Work order
Take the data below. Output it exactly from its first line through the line containing "dimension of the".

Records to use
++++

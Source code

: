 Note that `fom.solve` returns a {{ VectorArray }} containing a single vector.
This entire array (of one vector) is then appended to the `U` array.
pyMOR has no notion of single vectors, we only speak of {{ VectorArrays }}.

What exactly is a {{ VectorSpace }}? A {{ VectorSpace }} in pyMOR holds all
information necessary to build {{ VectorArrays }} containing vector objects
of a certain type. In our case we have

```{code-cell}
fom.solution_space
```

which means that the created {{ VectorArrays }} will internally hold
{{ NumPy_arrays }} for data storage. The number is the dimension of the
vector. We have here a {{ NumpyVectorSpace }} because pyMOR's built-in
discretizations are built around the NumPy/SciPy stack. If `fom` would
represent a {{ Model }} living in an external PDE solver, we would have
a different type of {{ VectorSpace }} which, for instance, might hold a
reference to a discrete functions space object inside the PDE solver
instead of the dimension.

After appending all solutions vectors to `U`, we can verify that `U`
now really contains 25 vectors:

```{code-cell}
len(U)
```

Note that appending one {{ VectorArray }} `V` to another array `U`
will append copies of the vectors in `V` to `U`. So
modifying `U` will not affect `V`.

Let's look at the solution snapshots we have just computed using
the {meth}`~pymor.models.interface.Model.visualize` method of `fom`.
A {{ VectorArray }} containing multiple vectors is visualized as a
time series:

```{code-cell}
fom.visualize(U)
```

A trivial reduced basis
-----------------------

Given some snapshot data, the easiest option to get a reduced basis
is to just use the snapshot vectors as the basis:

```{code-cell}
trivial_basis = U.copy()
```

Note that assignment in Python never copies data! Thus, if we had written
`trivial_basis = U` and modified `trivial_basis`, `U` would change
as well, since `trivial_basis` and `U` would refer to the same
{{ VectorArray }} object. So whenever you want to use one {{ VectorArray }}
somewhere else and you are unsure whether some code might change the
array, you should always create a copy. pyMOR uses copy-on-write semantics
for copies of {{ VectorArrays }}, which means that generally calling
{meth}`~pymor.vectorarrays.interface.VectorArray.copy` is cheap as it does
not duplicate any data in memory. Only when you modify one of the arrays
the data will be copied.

++++

Solution to the exercise
Source code

: Note that `fom.solve` returns a {{ VectorArray }} containing a single vector.
This entire array (of one vector) is then appended to the `U` array.
pyMOR has no notion of single vectors, we only speak of {{ VectorArrays }}.

What exactly is a {{ VectorSpace }}? A {{ VectorSpace }} in pyMOR holds all
information necessary to build {{ VectorArrays }} containing vector objects
of a certain type. In our case we have

```{code-cell}
fom.solution_space
```

which means that the created {{ VectorArrays }} will internally hold
{{ NumPy_arrays }} for data storage. The number is the dimension of the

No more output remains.